Work instructions = For each line below that includes the string "agenda", show the whole line.

Excerpted records Block Start

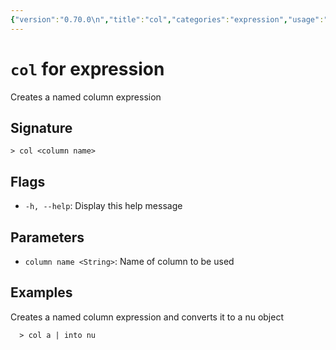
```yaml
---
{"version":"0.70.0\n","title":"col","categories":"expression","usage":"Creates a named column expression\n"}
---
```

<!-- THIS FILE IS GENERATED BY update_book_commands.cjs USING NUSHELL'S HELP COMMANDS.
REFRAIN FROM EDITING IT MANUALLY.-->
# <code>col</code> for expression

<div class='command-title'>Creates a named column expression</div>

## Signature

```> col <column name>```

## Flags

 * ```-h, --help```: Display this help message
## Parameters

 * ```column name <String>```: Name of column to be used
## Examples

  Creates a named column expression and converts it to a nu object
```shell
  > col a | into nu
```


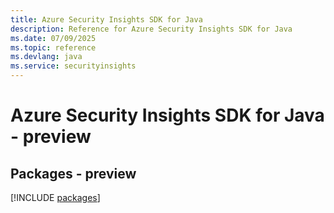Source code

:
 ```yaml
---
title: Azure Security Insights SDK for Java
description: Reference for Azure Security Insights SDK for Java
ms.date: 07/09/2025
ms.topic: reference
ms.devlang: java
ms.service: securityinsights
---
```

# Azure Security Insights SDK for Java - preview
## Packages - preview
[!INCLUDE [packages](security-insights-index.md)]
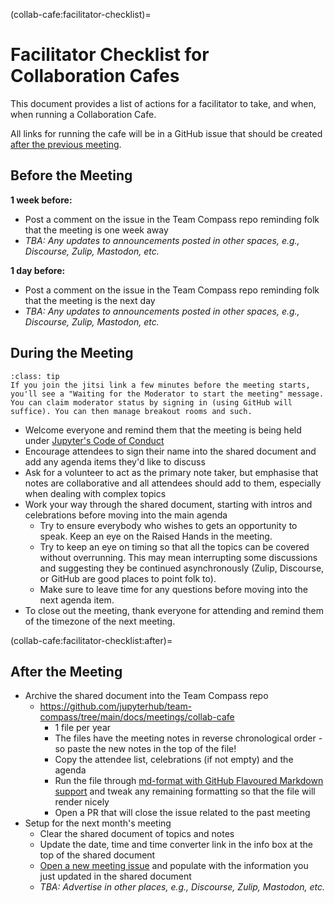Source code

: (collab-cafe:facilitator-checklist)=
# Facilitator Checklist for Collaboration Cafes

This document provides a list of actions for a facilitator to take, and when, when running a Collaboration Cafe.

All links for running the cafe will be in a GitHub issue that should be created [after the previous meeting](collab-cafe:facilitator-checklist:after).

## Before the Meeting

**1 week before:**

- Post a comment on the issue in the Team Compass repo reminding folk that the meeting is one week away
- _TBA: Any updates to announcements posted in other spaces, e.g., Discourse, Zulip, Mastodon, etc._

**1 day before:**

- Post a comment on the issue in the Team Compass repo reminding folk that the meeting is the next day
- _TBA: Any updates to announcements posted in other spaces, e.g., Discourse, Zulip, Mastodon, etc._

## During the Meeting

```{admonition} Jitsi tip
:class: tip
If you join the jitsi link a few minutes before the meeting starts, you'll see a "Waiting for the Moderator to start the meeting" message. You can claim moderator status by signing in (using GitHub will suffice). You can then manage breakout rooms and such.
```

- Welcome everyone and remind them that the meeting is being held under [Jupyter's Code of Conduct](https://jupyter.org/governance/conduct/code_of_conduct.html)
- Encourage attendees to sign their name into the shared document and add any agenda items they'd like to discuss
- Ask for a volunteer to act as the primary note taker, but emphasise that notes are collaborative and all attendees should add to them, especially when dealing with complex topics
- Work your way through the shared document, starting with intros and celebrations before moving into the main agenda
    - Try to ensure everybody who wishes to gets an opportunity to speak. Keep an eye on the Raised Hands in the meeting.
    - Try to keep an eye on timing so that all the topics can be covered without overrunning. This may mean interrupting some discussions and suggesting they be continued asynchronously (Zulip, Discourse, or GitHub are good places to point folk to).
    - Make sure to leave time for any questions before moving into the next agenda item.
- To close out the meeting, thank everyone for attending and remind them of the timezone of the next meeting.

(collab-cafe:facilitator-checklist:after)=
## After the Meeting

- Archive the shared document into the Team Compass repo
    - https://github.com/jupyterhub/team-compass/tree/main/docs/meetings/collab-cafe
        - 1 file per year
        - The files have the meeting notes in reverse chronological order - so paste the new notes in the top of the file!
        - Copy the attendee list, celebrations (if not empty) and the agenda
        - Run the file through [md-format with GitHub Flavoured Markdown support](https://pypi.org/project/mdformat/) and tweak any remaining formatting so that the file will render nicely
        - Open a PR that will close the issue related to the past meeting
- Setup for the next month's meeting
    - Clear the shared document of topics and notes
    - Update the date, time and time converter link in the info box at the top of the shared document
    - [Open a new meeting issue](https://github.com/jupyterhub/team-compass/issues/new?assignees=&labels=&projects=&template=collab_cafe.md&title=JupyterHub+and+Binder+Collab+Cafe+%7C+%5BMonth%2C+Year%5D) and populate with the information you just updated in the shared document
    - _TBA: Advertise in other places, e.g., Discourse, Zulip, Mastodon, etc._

Excerpted records Block End

Answer space =
- Encourage attendees to sign their name into the shared document and add any agenda items they'd like to discuss
- Work your way through the shared document, starting with intros and celebrations before moving into the main agenda
    - Make sure to leave time for any questions before moving into the next agenda item.
        - Copy the attendee list, celebrations (if not empty) and the agenda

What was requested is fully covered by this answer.